Un second émouvant rassemblement a eu lieu au siège du Syndicat national des journalistes où une foule humaine était concentrée devant le SNJT. Dans les 400 personnes étaient sur place. On se souriait, s'embrassait, se parlait et débattait. Société civile, politiciens, citoyens, journalistes de toutes les organes de presse étaient sur place pour se rassembler autour de cette journée mémorable qu'est le 17 octobre 2012.
Grève générale à la télévision nationale
Mi-figue mi-raisin
L'ambiance était tout à fait particulière au siège de la télévision nationale, cible de tous les regards et de toutes les appréhensions.
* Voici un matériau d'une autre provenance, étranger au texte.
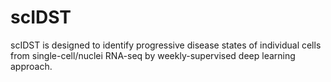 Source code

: # scIDST
scIDST is designed to identify progressive disease states of individual cells from single-cell/nuclei RNA-seq by weekly-supervised deep learning approach.  
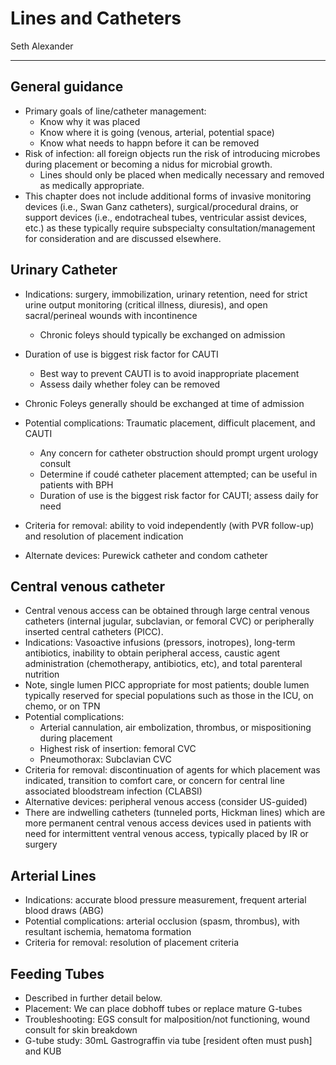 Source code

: # Lines and Catheters

Seth Alexander

---

## General guidance

- Primary goals of line/catheter management:
    - Know why it was placed
    - Know where it is going (venous, arterial, potential space)
    - Know what needs to happn before it can be removed
- Risk of infection: all foreign objects run the risk of introducing microbes during placement or becoming a nidus for microbial growth.
    - Lines should only be placed when medically necessary and removed as medically appropriate.
- This chapter does not include additional forms of invasive monitoring devices (i.e., Swan Ganz catheters), surgical/procedural drains, or support devices (i.e., endotracheal tubes, ventricular assist devices, etc.) as these typically require subspecialty consultation/management for consideration and are discussed elsewhere. 

## Urinary Catheter

- Indications: surgery, immobilization, urinary retention, need for strict urine output monitoring (critical illness, diuresis), and open sacral/perineal wounds with incontinence
   - Chronic foleys should typically be exchanged on admission
    
- Duration of use is biggest risk factor for CAUTI
    - Best way to prevent CAUTI is to avoid inappropriate placement
    - Assess daily whether foley can be removed

- Chronic Foleys generally should be exchanged at time of admission
- Potential complications: Traumatic placement, difficult placement, and CAUTI
    - Any concern for catheter obstruction should prompt urgent urology consult
    - Determine if coudé catheter placement attempted; can be useful in patients with BPH
    - Duration of use is the biggest risk factor for CAUTI; assess daily for need
-	Criteria for removal: ability to void independently (with PVR follow-up) and resolution of placement indication
-	Alternate devices: Purewick catheter and condom catheter 

## Central venous catheter 

-	Central venous access can be obtained through large central venous catheters (internal jugular, subclavian, or femoral CVC) or peripherally inserted central catheters (PICC). 
-	Indications: Vasoactive infusions (pressors, inotropes), long-term antibiotics, inability to obtain peripheral access, caustic agent administration (chemotherapy, antibiotics, etc), and total parenteral nutrition
   - Note, single lumen PICC appropriate for most patients; double lumen typically reserved for special populations such as those in the ICU, on chemo, or on TPN
-	Potential complications:
    -	Arterial cannulation, air embolization, thrombus, or mispositioning during placement
    - Highest risk of insertion: femoral CVC
    - Pneumothorax: Subclavian CVC
-	Criteria for removal: discontinuation of agents for which placement was indicated, transition to comfort care, or concern for central line associated bloodstream infection (CLABSI)
-	Alternative devices: peripheral venous access (consider US-guided)
-	There are indwelling catheters (tunneled ports, Hickman lines) which are more permanent central venous access devices used in patients with need for intermittent ventral venous access, typically placed by IR or surgery

## Arterial Lines

-	Indications: accurate blood pressure measurement, frequent arterial blood draws (ABG)
-	Potential complications: arterial occlusion (spasm, thrombus), with resultant ischemia, hematoma formation
-	Criteria for removal: resolution of placement criteria
  
## Feeding Tubes
-	Described in further detail below. 
-	Placement: We can place dobhoff tubes or replace mature G-tubes
-	Troubleshooting: EGS consult for malposition/not functioning, wound consult for skin breakdown
-	G-tube study: 30mL Gastrograffin via tube [resident often must push] and KUB
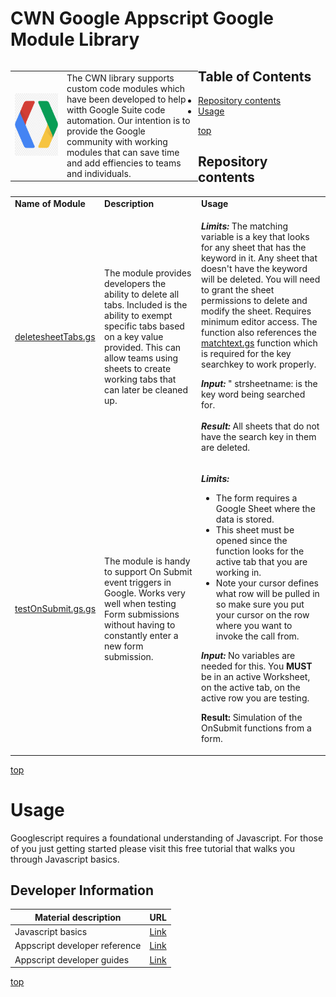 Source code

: # <a name="top">CWN Google Appscript Google Module Library</a> 

<table style="width: 300px; float: left;" border="0" cellspacing="0">
<tbody>
  <tr>
    <td style="width: 150px;">
      <p align="Left"> <img src="./images/code_gas.png" width="100" height="100"> </p></td>
    <td style="width: 350px;">The CWN library supports custom code modules which have been developed to help witth Google Suite code automation.  Our intention is to provide the Google community with working modules that can save time and add effiencies to teams and individuals.</td>
 </tr>
</tbody>
</table>

## Table of Contents

- [Repository contents](#repository-contents)
- [Usage](#usage)


[top](#top)
## Repository contents

<table border="0" cellspacing="0">
<tbody>
<tr>
<td align="top"><strong>Name of Module</strong></td>
<td align="top"><strong>Description</strong></td>
<td align="top"><strong>Usage</strong></td>
</tr>
<tr>
<td><a href="https://github.com/cwnit/toolkits/blob/master/collections/googleappscript/code_modules/deletesheetTabs.gs">deletesheetTabs.gs</a></td>
<td>The module provides developers the ability to delete all tabs. Included is the ability to exempt specific tabs based on a key value provided.  This can allow teams using sheets to create working tabs that can later be cleaned up.</td>
<td>
<p><em><strong>Limits:</strong></em> The matching variable is a key that looks for any sheet that has the keyword in it. Any sheet that doesn't have the keyword will be deleted. You will need to grant the sheet permissions to delete and modify the sheet. Requires minimum editor access. The function also references the  <a href="https://github.com/cwnit/toolkits/blob/master/collections/googleappscript/google_sheets/matchtext.gs">matchtext.gs</a> function which is required for the key searchkey to work properly.</p>
<p><em><strong>Input:</strong></em>&nbsp;" strsheetname: is the key word being searched for.<br /><br /><em><strong>Result:</strong></em>&nbsp;All sheets that do not have the search key in them are deleted.</p> 
</td>
</tr>
<tr>
<td><a href="https://github.com/cwnit/toolkits/blob/master/collections/googleappscript/code_modules/testOnSubmit.gs">testOnSubmit.gs.gs</a></td>
<td>The module is handy to support On Submit event triggers in Google. Works very well when testing Form submissions without having to constantly enter a new form submission.&nbsp;</td>
<td>
<p><em><strong>Limits:&nbsp;</strong></em></p>
<ul>
<li>The form requires a Google Sheet where the data is stored.</li>
<li>This sheet must be opened since the function looks for the active tab that you are working in.</li>
<li>Note your cursor defines what row will be pulled in so make sure you put your cursor on the row where you want to invoke the call from.</li>
</ul>
<p><em><strong>Input: </strong></em>No variables are needed for this. You <strong>MUST</strong> be in an active Worksheet, on the active tab, on the active row you are testing.</p>
<p><strong>Result:</strong> Simulation of the OnSubmit functions from a form.</p>
</td>
</tr>
</tbody>
</table>

[top](#top)


# Usage
Googlescript requires a foundational understanding of Javascript.  For those of you just getting started please visit this free tutorial that walks you through Javascript basics.

## Developer Information ##
| Material description | URL |
| ---------- | ------------ |
| Javascript basics | [Link](https://www.w3schools.com/js/DEFAULT.asp) |
| Appscript developer reference | [Link](https://developers.google.com/apps-script/reference/) |
| Appscript developer guides | [Link](https://developers.google.com/google-ads/scripts/docs/your-first-script) |



[top](#top)

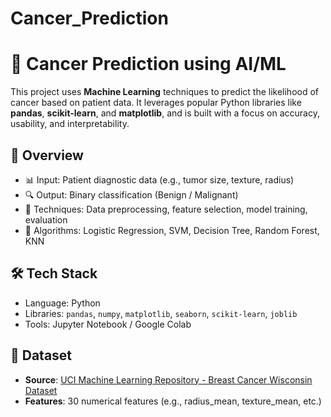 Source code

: # Cancer_Prediction
# 🧠 Cancer Prediction using AI/ML

This project uses **Machine Learning** techniques to predict the likelihood of cancer based on patient data. It leverages popular Python libraries like **pandas**, **scikit-learn**, and **matplotlib**, and is built with a focus on accuracy, usability, and interpretability.

## 📌 Overview

- 📊 Input: Patient diagnostic data (e.g., tumor size, texture, radius)
- 🔍 Output: Binary classification (Benign / Malignant)
- 🧪 Techniques: Data preprocessing, feature selection, model training, evaluation
- 🤖 Algorithms: Logistic Regression, SVM, Decision Tree, Random Forest, KNN

## 🛠 Tech Stack

- Language: Python
- Libraries: `pandas`, `numpy`, `matplotlib`, `seaborn`, `scikit-learn`, `joblib`
- Tools: Jupyter Notebook / Google Colab

## 🧬 Dataset

- **Source**: [UCI Machine Learning Repository - Breast Cancer Wisconsin Dataset](https://archive.ics.uci.edu/ml/datasets/Breast+Cancer+Wisconsin+(Diagnostic))
- **Features**: 30 numerical features (e.g., radius_mean, texture_mean, etc.)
Tout le monde était là mais la grève a bien lieu. Une grève assez particulière parce qu'en tant que média public, la télévision nationale se devait et donner l'information au citoyen et respecter la grève générale en tant qu'organe de presse qui a son poids.
La retransmission des émissions étaient de mise. Les journaux télévisés aussi. Sauf qu'en ce 17 octobre, il ne s'agissait que de débattre sur la grève des médias, leurs revendications et l'avenir de la presse tunisienne. Quant aux journaux télévisés, on se limitait à faire passer l'image d'un évènement avec tout juste un titre assez concis sans qu'il y ait d'animateur pour présenter le journal télévisé.
Les journalistes étaient un petit peu perturbés et perdus dans le rôle qu'ils devaient remplir, de la manière avec laquelle ils devaient procéder. On était se consultait, s'entre-aidait quant à la matière à diffuser et au contenu tout en respectant la grève générale. Parce qu'ils étaient convaincus et déterminés pour faire réussir cette journée mémorable.
Ils étaient à l'unanimité persuadés que la grève générale était le meilleur salut pour que les médias arrachent leur indépendance.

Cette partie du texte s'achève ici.